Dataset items
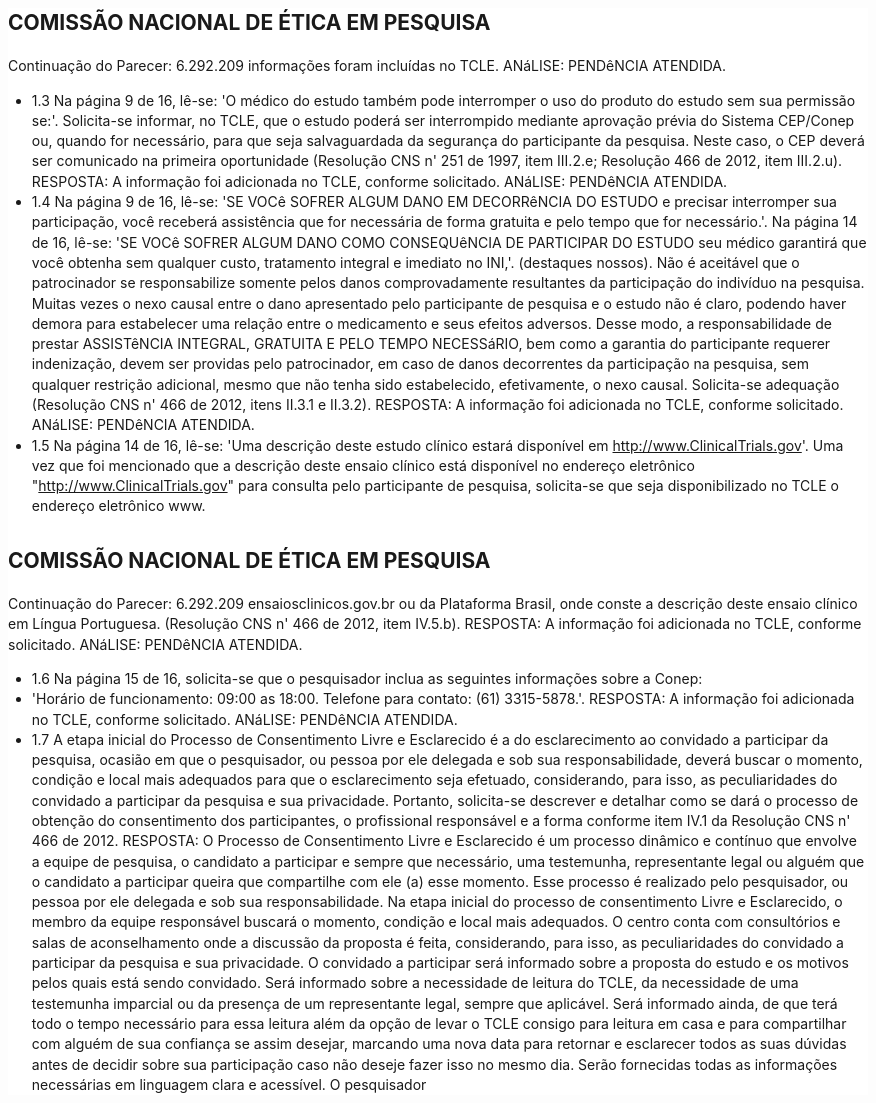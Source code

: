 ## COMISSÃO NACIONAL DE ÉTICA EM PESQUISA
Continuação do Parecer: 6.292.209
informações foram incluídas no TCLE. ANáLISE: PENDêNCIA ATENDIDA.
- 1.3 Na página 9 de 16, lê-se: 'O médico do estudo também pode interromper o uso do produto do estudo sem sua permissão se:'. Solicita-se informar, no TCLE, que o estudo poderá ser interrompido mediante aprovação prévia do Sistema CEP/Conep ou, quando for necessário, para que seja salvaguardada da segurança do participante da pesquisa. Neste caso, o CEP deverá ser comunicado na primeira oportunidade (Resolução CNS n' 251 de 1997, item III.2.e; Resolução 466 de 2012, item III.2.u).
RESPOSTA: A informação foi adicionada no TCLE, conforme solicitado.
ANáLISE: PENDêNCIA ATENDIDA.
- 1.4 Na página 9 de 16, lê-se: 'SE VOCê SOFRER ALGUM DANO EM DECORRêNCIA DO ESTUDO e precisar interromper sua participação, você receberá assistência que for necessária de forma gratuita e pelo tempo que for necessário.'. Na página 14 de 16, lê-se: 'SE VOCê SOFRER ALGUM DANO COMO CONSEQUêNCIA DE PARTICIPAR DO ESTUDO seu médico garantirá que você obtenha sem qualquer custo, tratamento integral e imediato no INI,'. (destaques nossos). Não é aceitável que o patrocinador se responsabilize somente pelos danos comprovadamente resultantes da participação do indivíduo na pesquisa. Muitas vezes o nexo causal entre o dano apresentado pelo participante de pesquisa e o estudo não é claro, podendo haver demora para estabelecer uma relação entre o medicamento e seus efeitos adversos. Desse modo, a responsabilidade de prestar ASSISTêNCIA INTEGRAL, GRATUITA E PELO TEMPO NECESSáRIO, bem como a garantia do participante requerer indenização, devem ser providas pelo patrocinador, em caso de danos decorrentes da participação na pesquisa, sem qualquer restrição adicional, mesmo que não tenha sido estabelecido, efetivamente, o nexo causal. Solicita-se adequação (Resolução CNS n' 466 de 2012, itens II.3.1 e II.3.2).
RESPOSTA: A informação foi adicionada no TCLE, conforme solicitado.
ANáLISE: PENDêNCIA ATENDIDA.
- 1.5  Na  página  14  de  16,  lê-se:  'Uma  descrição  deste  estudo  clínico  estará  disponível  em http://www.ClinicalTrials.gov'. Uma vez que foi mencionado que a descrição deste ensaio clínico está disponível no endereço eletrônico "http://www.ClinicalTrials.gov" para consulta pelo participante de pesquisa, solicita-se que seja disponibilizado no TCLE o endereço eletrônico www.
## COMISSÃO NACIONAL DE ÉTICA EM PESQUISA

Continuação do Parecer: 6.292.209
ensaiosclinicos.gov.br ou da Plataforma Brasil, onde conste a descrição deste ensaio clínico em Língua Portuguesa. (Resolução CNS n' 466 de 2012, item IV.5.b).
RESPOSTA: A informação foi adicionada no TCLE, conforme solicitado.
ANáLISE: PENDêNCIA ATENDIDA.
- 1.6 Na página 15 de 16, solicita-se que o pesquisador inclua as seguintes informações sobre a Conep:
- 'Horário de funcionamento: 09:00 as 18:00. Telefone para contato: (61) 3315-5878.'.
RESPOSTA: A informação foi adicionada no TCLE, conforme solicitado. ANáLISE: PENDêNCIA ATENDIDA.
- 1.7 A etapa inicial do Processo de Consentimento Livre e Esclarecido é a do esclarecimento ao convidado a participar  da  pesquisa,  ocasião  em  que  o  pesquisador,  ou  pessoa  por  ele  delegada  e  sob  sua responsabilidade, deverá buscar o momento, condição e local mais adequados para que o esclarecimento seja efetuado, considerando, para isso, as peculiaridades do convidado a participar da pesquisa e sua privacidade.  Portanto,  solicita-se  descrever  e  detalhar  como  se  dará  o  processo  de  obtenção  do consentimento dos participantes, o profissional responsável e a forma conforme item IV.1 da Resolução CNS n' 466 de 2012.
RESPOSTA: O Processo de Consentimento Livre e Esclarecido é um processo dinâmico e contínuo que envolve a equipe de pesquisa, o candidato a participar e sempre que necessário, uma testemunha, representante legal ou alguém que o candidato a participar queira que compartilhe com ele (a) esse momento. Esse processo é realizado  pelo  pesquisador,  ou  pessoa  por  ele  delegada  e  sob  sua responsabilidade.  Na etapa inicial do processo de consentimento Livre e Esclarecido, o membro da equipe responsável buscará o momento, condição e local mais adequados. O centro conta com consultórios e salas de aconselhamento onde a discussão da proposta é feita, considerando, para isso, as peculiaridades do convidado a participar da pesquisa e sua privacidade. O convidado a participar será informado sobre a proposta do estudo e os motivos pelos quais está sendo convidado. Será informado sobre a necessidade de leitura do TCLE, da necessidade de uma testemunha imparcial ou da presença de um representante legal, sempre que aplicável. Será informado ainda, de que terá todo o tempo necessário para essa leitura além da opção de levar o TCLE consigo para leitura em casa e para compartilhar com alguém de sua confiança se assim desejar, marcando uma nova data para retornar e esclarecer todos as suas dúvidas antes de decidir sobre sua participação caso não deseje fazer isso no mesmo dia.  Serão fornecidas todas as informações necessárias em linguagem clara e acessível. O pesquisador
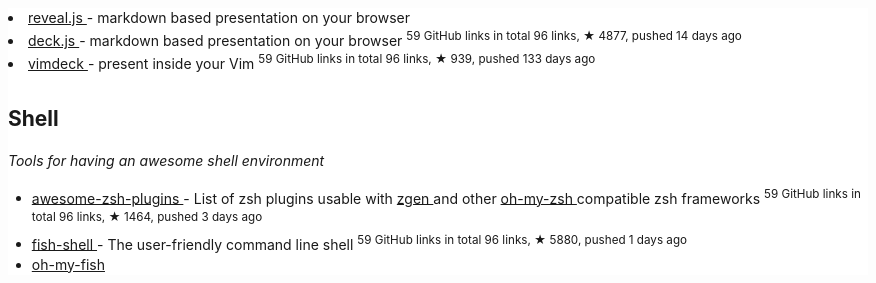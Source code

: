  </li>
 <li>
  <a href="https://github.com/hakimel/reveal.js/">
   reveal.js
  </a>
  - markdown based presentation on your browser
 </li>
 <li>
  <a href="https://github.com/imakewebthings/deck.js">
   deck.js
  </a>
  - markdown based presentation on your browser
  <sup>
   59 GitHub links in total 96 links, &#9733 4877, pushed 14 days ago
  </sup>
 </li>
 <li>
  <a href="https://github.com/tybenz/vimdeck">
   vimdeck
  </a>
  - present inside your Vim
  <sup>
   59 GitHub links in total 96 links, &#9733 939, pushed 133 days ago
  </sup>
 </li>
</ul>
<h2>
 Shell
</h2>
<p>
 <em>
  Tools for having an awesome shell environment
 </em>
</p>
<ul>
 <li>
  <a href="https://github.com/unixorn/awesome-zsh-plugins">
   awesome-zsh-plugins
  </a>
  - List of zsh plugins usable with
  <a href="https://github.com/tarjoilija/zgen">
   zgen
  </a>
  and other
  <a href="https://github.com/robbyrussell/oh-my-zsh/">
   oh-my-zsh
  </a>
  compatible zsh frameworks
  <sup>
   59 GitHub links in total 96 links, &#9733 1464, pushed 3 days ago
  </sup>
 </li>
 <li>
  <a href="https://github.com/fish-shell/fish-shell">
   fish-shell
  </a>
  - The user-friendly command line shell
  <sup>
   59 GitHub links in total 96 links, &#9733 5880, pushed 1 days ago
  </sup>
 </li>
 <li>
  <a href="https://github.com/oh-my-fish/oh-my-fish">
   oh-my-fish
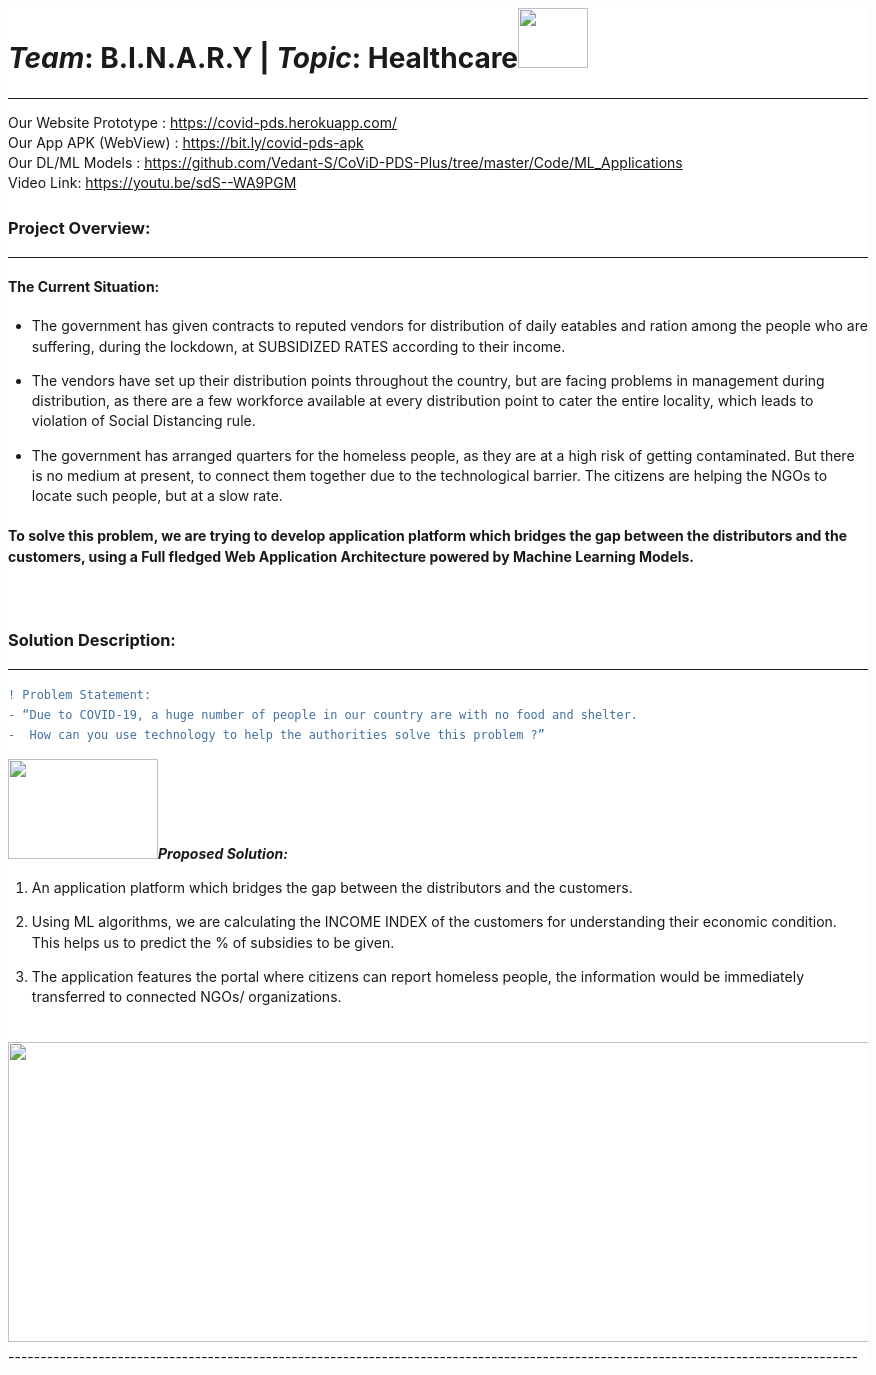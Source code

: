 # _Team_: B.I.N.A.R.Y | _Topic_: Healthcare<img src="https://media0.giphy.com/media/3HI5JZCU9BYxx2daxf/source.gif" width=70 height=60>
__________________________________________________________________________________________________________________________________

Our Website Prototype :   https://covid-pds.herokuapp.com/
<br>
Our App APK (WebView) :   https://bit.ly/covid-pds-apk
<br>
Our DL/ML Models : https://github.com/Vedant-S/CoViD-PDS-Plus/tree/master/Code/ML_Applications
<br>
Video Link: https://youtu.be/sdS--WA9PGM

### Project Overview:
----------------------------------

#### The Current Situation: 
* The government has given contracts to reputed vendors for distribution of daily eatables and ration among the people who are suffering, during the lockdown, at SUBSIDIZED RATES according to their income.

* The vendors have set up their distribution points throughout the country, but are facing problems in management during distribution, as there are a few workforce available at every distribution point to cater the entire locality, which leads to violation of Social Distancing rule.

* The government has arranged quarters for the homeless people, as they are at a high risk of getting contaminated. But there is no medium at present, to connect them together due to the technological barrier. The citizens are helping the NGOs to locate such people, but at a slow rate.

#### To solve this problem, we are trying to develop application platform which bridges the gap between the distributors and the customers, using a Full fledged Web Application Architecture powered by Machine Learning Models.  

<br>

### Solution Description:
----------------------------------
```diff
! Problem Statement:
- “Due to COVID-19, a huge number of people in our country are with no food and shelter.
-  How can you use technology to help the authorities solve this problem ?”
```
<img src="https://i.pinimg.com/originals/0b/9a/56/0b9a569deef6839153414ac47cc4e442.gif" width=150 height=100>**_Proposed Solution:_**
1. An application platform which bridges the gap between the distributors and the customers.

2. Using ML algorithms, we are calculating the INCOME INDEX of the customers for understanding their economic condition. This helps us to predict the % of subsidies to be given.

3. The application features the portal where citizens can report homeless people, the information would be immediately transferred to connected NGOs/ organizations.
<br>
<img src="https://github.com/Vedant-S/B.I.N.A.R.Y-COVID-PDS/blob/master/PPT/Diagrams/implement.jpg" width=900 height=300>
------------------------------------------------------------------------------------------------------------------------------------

● **Description of the task**
Your answer must be the lines from the opening line of the entries through the line holding "informações foram incluídas", written out exactly and without any picture.

● **Exercise response**
Source code

: ## COMISSÃO NACIONAL DE ÉTICA EM PESQUISA
Continuação do Parecer: 6.292.209
informações foram incluídas no TCLE. ANáLISE: PENDêNCIA ATENDIDA.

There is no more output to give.